The financial reprieve we got from low fuel prices didn't last long. File photo: Neil baynes/Independent Media. The financial reprieve we got from low fuel prices didn't last long. File photo: Neil baynes/Independent Media.
Durban – It was too good to be true. It was the new year and we were paying under R10 for a litre of petrol for the first time in years and news that the price was going to drop even further made us fairly excited.
I know some people in the market for new cars who were even considering going for bigger engines – 1.8s instead of the miserly 1.4s many of us have become accustomed to driving.
Sure, the January drop had no real impact on anything else, like the price of goods for instance. As we’ve come to expect, the moment the petrol price shoots up everything does too, but when it drops nothing changes.
No one has given me an adequate explanation yet. However, spending less at the pumps did mean a few hundred, and in the case of some, a few thousand, bucks more in the pocket. Happy days.
Then came the news this week that the party was over. Petrol rocketed up by 96c litre. Ouch. Economists have offered a variety of reasons for this, but none that negates the fact that we are being screwed big time. The most easily understandable reason an economist-type has given me for the petrol price increase was “greed and politics”.
It is clear that the big bad people controlling the world’s economy are hell-bent on making petrol a designer product that almost no one can afford.
The problem with this designer product is that it’s a “must-have” in a more literal sense than Jimmy Choo shoes being a must have for label-crazy women. Realistically, what are your options should the greedy oil companies and politicians decide to help petrol up to, say, R20 a litre?
You can protest as they do in some countries when fuel goes up. You can decide not to use a car any more and cycle or walk to work, or you can shut the f*** up and pay for the petrol no matter how much it is.
Very few of us have the will or the inclination to protest and even if we do there is no guarantee of any favourable outcome. And unless you’re a hippie or green nut, you’re not going to use a bicycle. Which leaves the shut the f*** up and pay option.

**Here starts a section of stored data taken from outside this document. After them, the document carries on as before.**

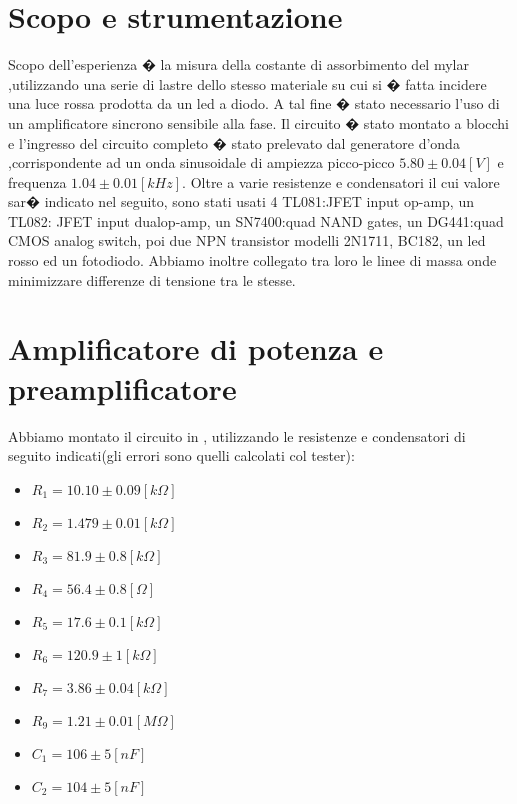 \section{Scopo e strumentazione}
Scopo dell'esperienza � la misura della costante di assorbimento del mylar ,utilizzando una serie di lastre dello stesso materiale su cui si � fatta incidere una luce rossa prodotta da un led a diodo. A tal fine � stato necessario l'uso di un amplificatore sincrono sensibile alla fase.
Il circuito � stato montato a blocchi e l'ingresso del circuito completo � stato prelevato dal generatore d'onda ,corrispondente ad un onda sinusoidale di ampiezza picco-picco $5.80 \pm 0.04 [V]$ e frequenza $1.04 \pm 0.01 [kHz]$.
Oltre a varie resistenze e condensatori il cui valore sar� indicato nel seguito, sono stati usati 4 TL081:JFET input op-amp, un TL082: JFET input dualop-amp, un SN7400:quad NAND gates, un DG441:quad CMOS analog switch, poi due NPN transistor modelli 2N1711, BC182, un led rosso ed un fotodiodo.
Abbiamo inoltre collegato tra loro le linee di massa onde minimizzare differenze di tensione tra le stesse.

\section{Amplificatore di potenza e preamplificatore}
Abbiamo montato il circuito in , utilizzando le resistenze e condensatori di seguito indicati(gli errori sono quelli calcolati col tester):
\begin{itemize}
\item $R_1=10.10 \pm 0.09[k\Omega]$
\item $R_2=1.479 \pm 0.01[k\Omega]$
\item $R_3=81.9 \pm 0.8[k\Omega]$
\item $R_4=56.4 \pm 0.8[\Omega]$
\item $R_5=17.6 \pm 0.1[k\Omega]$
\item $R_6=120.9 \pm 1[k\Omega]$
\item $R_7=3.86 \pm 0.04[k\Omega]$
\item $R_9=1.21 \pm 0.01[M\Omega]$
\item $C_1=106 \pm 5[nF]$
\item $C_2=104 \pm 5[nF]$
\end{itemize}


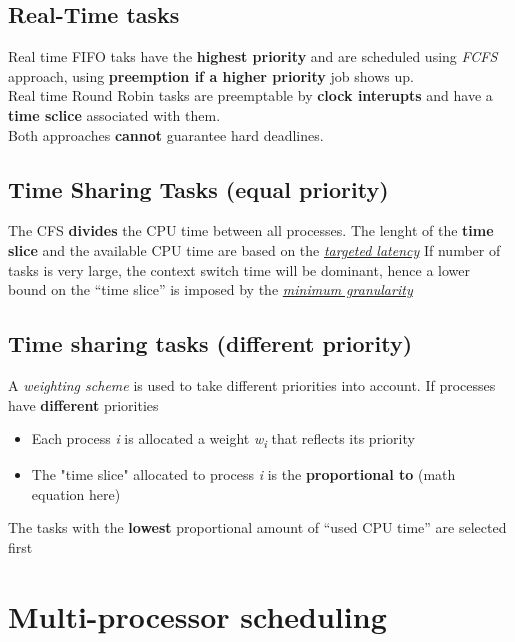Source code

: \documentclass{article}
\newcommand{\worddef}[1]{\hyperref[sec:reference]{\textit{#1}}}
\begin{document}
\subsection{Real-Time tasks}
\begin{flushleft}
Real time FIFO taks have the \textbf{highest priority} and are scheduled using \textit{FCFS} approach, using \textbf{preemption if a higher priority} job shows up.\\
Real time Round Robin tasks are preemptable by \textbf{clock interupts} and have a \textbf{time sclice} associated with them.\\
Both approaches \textbf{cannot} guarantee hard deadlines.
\end{flushleft}

\subsection{Time Sharing Tasks (equal priority)}
\begin{flushleft}
The CFS \textbf{divides} the CPU time between all processes. The lenght of the \textbf{time slice} and the available CPU time are based on the \worddef{targeted latency}
If number of tasks is very large, the context switch time will be dominant, hence a lower bound on the “time slice” is imposed by the \worddef{minimum granularity}
\end{flushleft}

\subsection{Time sharing tasks (different priority)}
\begin{flushleft}
A \textit{weighting scheme} is used to take different priorities into account. If processes have \textbf{different} priorities
\begin{itemize}
	\item Each process \textit{i} is allocated a weight \textit{w\textsubscript{i}} that reflects its priority
	\item The "time slice" allocated to process \textit{i} is the \textbf{proportional to} (math equation here)\\
\end{itemize}
The tasks with the \textbf{lowest} proportional amount of “used CPU time” are selected first
\end{flushleft}

\section{Multi-processor scheduling}
\end{document}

Because no matter how expensive petrol gets, even if it hits R50 a litre (we’re talking fuelmageddon here) you’re going to sacrifice on other things in your life like take-aways and movies in order to afford it. Not driving is not an option.

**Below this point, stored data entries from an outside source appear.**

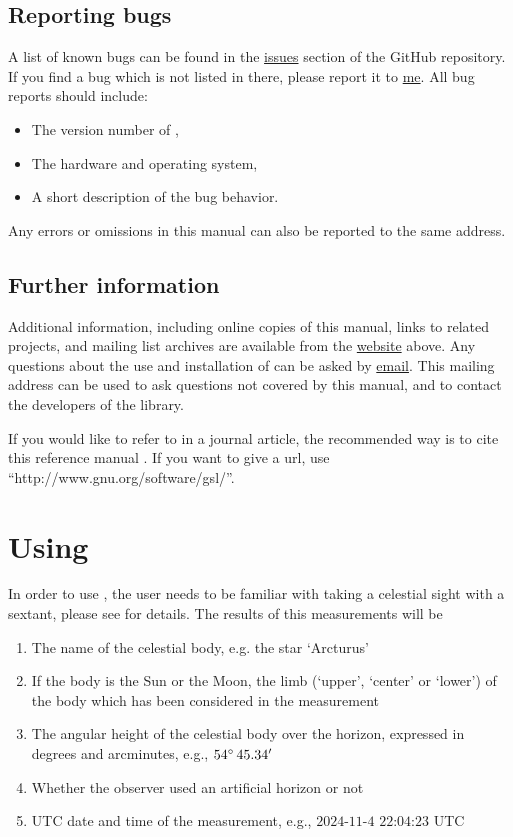 \documentclass{ol-softwaremanual}
\begin{document}
\subsection{Reporting bugs}

A list of known bugs can be found in the \href{https://github.com/mcastel1/thelemacus/issues}{issues} section of the GitHub repository.
If you find a bug which is not listed in there, please report it to \href{mailto:michele.castellana@gmail.com}{me}. All bug reports should include:
\begin{itemize}
    \item The version number of \thel, 
    \item The hardware and operating system, 
    \item A short description of the bug behavior. 

\end{itemize}

Any errors or omissions in this manual can also be reported to the same address.


\subsection{Further information}


Additional information, including online copies of this manual, links to related projects, and mailing list archives are available from the \href{https://sites.google.com/site/michelecastellana/home}{website}  above.
Any questions about the use and installation of \thel can be asked by \href{mailto:michele.castellana@gmail.com}{email}. This mailing address can be used to ask questions not covered by this manual, and to contact the developers of the library.

If you would like to refer to \thel in a journal article, the recommended way is to cite this reference manual \cite{castellana2024thelemacus-documentation}. If you want to give a url, use “http://www.gnu.org/software/gsl/”.



\section{Using \thel}

In order to use \thel, the user needs to be familiar with taking a celestial sight with a sextant, please see \cite{bowditch2002the} for details. The results of this measurements will be 
\begin{enumerate}
\item The name of the celestial body, e.g. the star `Arcturus'
\item If the body is the Sun or the Moon, the limb (`upper', `center' or `lower') of the body which has been considered in the measurement
\item The angular height of the celestial body over the horizon, expressed in degrees and arcminutes, e.g., $54 \degree \, 45.34'$
\item Whether the observer used an artificial horizon or not
\item \ac{UTC} date and time of the measurement, e.g., $2024$-$11$-$4$ $22$:$04$:$23$ \ac{UTC}
\end{enumerate}
\end{document}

Some suggest buying an electric or hybrid cars. If you consider what you pay for one of those, you can’t really consider them an option for the average man in the street. Any saving you’re likely to make by not buying petrol is cancelled out by the huge price tag. It’s a sick joke, actually.
I wouldn’t be surprised if petrol became so expensive and sought after that people started putting it in designer fragrances.

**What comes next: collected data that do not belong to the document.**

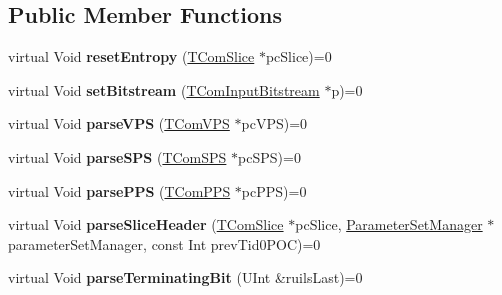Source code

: \subsection*{Public Member Functions}
\begin{DoxyCompactItemize}
\item 
\mbox{\label{class_t_dec_entropy_if_a3a6f0668dc7867e89353cc74ad04f269}} 
virtual Void {\bfseries reset\+Entropy} (\hyperlink{class_t_com_slice}{T\+Com\+Slice} $\ast$pc\+Slice)=0
\item 
\mbox{\label{class_t_dec_entropy_if_a20ecbdd90e6bc31de4f50f94d5ee3a69}} 
virtual Void {\bfseries set\+Bitstream} (\hyperlink{class_t_com_input_bitstream}{T\+Com\+Input\+Bitstream} $\ast$p)=0
\item 
\mbox{\label{class_t_dec_entropy_if_af11a0843a2c29c502052c28c58b1b391}} 
virtual Void {\bfseries parse\+V\+PS} (\hyperlink{class_t_com_v_p_s}{T\+Com\+V\+PS} $\ast$pc\+V\+PS)=0
\item 
\mbox{\label{class_t_dec_entropy_if_ae3ca46014deb8f58051f745cdcc740e2}} 
virtual Void {\bfseries parse\+S\+PS} (\hyperlink{class_t_com_s_p_s}{T\+Com\+S\+PS} $\ast$pc\+S\+PS)=0
\item 
\mbox{\label{class_t_dec_entropy_if_a6c1221dabdfcdfccf728fbfb6dc36419}} 
virtual Void {\bfseries parse\+P\+PS} (\hyperlink{class_t_com_p_p_s}{T\+Com\+P\+PS} $\ast$pc\+P\+PS)=0
\item 
\mbox{\label{class_t_dec_entropy_if_a2b8932a6b914bf2266ad9713a3afbc56}} 
virtual Void {\bfseries parse\+Slice\+Header} (\hyperlink{class_t_com_slice}{T\+Com\+Slice} $\ast$pc\+Slice, \hyperlink{class_parameter_set_manager}{Parameter\+Set\+Manager} $\ast$parameter\+Set\+Manager, const Int prev\+Tid0\+P\+OC)=0
\item 
\mbox{\label{class_t_dec_entropy_if_a590b843028c2a5445b0224e923dd115e}} 
virtual Void {\bfseries parse\+Terminating\+Bit} (U\+Int \&ruils\+Last)=0
\item 
\mbox{\label{class_t_dec_entropy_if_a8e1a4bd9cc7593c476f918998e817962}} 

\end{DoxyCompactItemize}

“Hey John, I love that fragrance you’re wearing, smells so good, what is it?”
“Thanks dear, its Petrolle, the new fragrance from Brent Crude.”
“Oh, I absolutely love Brent Crude, he’s my favourite.”
It’s also not hard to imagine people drinking petrol as a status thing. Because, you know, well, people will drink anything if it’s expensive.
“Hey, did you see those guys in the VIP area, they’ve spent R300 000 at the bar.”
“Really? What have they been drinking? Cristal? Johnnie Walker Blue?”
“No, 95 unleaded.”
Eventually this petrol madness will stop. The pumps will run dry at some point. The folks in Dubai are already preparing for that day, which is why they’re turning their country into a mixture of Las Vegas and Disney World to generate tourism revenue in the future.
But until that day comes, governments and corporations will continue to screw us until the last drop of oil comes out of the ground.
Only then can you have your affordable battery car. However, I must admit that the idea of battery cars scares the hell out of me. Because at some point the cellphone makers are going to get involved and they make the worst batteries known to mankind.
Can you imagine how often your BlackBerry car will leave you stranded on the side of the road?
And if your car suddenly stalled on you (which it probably will) to restart it you will have to get out of the car, take the battery out and put it back in before you can go anywhere. My goodness, what a schlep.
Of course you will be spending a lot of your day walking from place to place, asking people if they have a charger.
At this point, the hippie bicycle seems like a good idea.